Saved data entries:

BEGIN

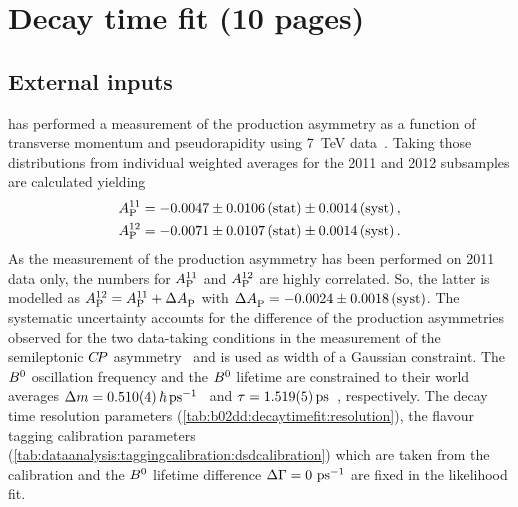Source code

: 
\section{Decay time fit (10 pages)}
\label{sec:b02dd:decaytimefit}



\FloatBarrier


\FloatBarrier
\subsection{External inputs}
\label{sec:b02dd:decaytimefit:constraints}

\lhcb has performed a measurement of the production asymmetry as a function
of transverse momentum and pseudorapidity using \SI{7}{\TeV}
data~\cite{LHCb-PAPER-2014-042}. Taking those distributions from \BdToDD
individual weighted averages for the 2011 and 2012 subsamples are calculated
yielding
%
\begin{equation}
  \begin{split}
    A_\text{P}^{11} &= -0.0047 \pm 0.0106 \,\text{(stat)} \pm 0.0014 \, \text{(syst)} \,, \\
    A_\text{P}^{12} &= -0.0071 \pm 0.0107 \,\text{(stat)} \pm 0.0014 \, \text{(syst)} \,.
  \end{split}
\end{equation}
%
As the measurement of the production asymmetry has been performed on 2011 data
only, the numbers for $A_\text{P}^{11}$ and $A_\text{P}^{12}$ are highly
correlated. So, the latter is modelled as $A_\text{P}^{12} = A_\text{P}^{11} +
\Delta A_\text{P}^{}$ with $\Delta A_\text{P}^{} = -0.0024 \pm 0.0018
\,\text{(syst)}$. The systematic uncertainty accounts for the difference of
the production asymmetries observed for the two data-taking conditions in the
measurement of the semileptonic ${C\!P}$ asymmetry~\cite{LHCb-PAPER-2014-053} and
is used as width of a Gaussian constraint. The ${{B}^0}$ oscillation frequency and
the ${{B}^0}$ lifetime are constrained to their world averages $\dm =
\SI{0.510\pm0.004}{\planckbar\invps}$~\cite{HFAG} and $\tau =
\SI{1.519\pm0.005}{\ps}$~\cite{PDG2014}, respectively. The decay time
resolution parameters (\cref{tab:b02dd:decaytimefit:resolution}), the flavour
tagging calibration parameters
(\cref{tab:dataanalysis:taggingcalibration:dsdcalibration}) which are taken
from the \BdToDsD calibration and the ${{B}^0}$ lifetime difference ${\Delta\Gamma} =
\SI{0}{\ensuremath{{\mathrm{ \,ps^{-1}}}}}$ are fixed in the likelihood fit.

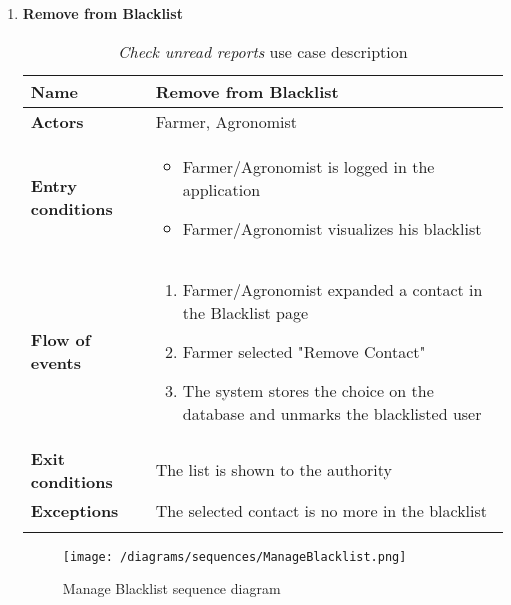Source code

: \begin{enumerate}
			\item \textbf{Remove from Blacklist}
				\begin{longtable}{p{0.26\linewidth}p{0.75\linewidth}}
					\toprule
					\textbf{Name} & \textbf{Remove from Blacklist} \\
					\midrule
					\textbf{Actors} & Farmer, Agronomist \\
					\midrule
					\textbf{Entry conditions} & \begin{itemize}
													\item Farmer/Agronomist is logged in the application
													\item Farmer/Agronomist visualizes his blacklist
												\end{itemize} \\
					\midrule
					\textbf{Flow of events} & 
					\begin{enumerate}
						\item Farmer/Agronomist expanded a contact in the Blacklist page
						\item Farmer selected "Remove Contact"
						\item The system stores the choice on the database and unmarks the blacklisted user
					\end{enumerate} \\
					\midrule
					\textbf{Exit conditions} & The list is shown to the authority\\
					\midrule
					\textbf{Exceptions} &  The selected contact is no more in the blacklist\\
					\bottomrule
					\caption{\emph{Check unread reports} use case description}
				\end{longtable}
				
				\begin{figure}[h]
					\centering
					\texttt{[image: /diagrams/sequences/ManageBlacklist.png]}
					\caption{Manage Blacklist sequence diagram}
				\end{figure}
				

\end{enumerate}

END

Start with the first line of the records above and end with the line containing "as a function". Output those lines exactly, pictures excluded.

Source code

: 
\section{Decay time fit (10 pages)}
\label{sec:b02dd:decaytimefit}



\FloatBarrier


\FloatBarrier
\subsection{External inputs}
\label{sec:b02dd:decaytimefit:constraints}

\lhcb has performed a measurement of the production asymmetry as a function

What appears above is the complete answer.